**GIVEN ENTRIES:**
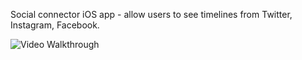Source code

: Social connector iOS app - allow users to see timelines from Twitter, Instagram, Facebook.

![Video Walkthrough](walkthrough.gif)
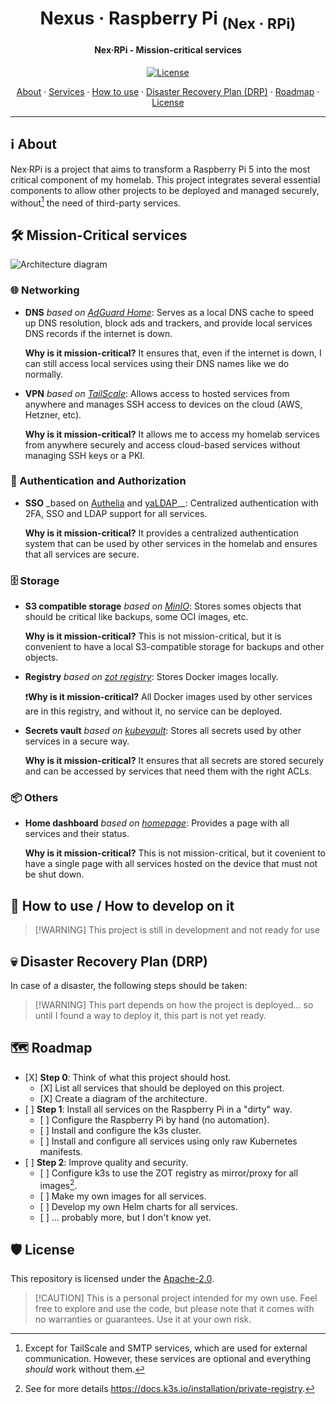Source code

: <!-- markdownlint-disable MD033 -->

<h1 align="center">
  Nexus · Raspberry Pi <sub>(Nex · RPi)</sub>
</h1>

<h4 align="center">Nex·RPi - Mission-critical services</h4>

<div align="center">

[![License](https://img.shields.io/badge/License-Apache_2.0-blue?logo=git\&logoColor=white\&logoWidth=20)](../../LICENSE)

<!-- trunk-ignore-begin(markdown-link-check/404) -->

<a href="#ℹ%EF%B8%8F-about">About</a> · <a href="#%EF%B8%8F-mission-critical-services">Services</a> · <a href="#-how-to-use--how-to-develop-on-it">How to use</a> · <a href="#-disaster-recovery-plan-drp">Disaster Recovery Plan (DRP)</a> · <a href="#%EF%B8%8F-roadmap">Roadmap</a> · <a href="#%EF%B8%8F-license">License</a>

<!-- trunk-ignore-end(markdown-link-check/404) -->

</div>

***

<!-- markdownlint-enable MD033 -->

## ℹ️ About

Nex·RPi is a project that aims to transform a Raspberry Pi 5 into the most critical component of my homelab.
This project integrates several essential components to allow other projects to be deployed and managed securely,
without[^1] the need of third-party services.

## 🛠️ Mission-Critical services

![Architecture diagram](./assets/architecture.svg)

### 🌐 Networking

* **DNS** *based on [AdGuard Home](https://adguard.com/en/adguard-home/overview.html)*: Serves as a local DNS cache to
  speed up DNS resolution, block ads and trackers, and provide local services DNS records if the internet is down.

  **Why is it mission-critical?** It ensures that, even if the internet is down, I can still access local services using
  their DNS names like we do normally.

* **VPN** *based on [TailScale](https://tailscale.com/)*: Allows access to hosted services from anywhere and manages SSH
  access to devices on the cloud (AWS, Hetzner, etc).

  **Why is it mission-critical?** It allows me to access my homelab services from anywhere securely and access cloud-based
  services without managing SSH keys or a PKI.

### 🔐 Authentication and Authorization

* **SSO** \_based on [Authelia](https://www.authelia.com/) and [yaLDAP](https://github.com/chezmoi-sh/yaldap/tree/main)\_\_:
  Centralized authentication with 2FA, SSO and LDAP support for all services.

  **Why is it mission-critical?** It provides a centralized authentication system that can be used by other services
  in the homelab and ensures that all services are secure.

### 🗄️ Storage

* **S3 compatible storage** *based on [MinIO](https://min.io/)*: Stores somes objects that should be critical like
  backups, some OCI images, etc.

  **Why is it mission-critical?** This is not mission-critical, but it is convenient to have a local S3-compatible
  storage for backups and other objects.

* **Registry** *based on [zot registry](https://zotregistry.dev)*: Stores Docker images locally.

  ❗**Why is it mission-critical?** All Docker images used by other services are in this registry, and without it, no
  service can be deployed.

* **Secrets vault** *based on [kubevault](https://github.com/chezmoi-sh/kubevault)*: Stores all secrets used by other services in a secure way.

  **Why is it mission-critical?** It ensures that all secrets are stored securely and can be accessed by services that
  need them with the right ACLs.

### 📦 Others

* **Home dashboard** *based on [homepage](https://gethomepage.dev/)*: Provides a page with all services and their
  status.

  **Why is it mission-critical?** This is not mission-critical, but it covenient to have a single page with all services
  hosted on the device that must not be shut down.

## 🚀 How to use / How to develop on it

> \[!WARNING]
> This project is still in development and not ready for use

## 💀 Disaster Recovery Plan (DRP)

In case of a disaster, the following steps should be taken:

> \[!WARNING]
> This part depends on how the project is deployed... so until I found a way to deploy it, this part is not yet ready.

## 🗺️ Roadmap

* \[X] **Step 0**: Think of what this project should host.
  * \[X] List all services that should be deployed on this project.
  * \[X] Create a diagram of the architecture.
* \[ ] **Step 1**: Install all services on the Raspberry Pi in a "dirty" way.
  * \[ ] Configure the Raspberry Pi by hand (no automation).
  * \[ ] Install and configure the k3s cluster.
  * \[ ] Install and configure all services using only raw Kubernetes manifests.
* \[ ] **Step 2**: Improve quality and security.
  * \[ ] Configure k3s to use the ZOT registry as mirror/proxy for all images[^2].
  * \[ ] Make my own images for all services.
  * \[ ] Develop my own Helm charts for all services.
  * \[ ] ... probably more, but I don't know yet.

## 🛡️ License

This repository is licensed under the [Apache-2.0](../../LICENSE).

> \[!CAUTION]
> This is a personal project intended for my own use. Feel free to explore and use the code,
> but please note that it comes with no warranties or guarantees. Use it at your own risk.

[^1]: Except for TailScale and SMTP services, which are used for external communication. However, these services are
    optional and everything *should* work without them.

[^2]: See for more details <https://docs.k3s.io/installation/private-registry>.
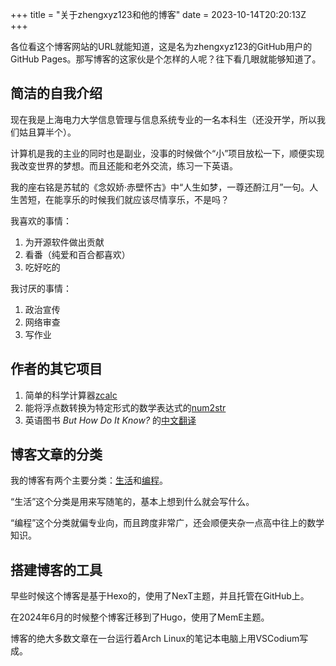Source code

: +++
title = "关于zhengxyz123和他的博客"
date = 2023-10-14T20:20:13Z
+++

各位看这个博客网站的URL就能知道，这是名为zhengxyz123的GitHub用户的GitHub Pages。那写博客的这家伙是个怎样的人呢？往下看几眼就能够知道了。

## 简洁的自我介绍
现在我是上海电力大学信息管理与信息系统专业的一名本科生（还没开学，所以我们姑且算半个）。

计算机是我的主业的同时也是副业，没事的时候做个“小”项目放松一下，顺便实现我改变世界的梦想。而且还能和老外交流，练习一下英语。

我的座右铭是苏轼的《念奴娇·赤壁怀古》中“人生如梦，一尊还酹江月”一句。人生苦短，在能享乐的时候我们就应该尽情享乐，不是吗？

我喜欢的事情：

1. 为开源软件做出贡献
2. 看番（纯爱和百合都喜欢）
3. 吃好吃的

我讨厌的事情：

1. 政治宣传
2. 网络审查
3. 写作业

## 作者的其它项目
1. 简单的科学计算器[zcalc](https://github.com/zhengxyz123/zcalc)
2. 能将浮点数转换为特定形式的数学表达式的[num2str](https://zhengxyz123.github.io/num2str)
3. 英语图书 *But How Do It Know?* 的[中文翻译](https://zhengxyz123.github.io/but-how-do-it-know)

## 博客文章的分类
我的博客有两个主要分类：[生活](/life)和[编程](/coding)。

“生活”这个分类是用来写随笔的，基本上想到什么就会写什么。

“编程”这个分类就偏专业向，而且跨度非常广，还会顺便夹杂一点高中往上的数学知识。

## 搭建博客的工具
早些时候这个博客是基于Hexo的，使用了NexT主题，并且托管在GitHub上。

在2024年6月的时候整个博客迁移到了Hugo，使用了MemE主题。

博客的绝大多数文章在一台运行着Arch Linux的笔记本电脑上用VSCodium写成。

**TASK OBJECTIVE:** The lines holding the word "secrets" are the answer. Find them in the entries and copy them.

**YOUR RESPONSE:**
* **Secrets vault** *based on [kubevault](https://github.com/chezmoi-sh/kubevault)*: Stores all secrets used by other services in a secure way.
  **Why is it mission-critical?** It ensures that all secrets are stored securely and can be accessed by services that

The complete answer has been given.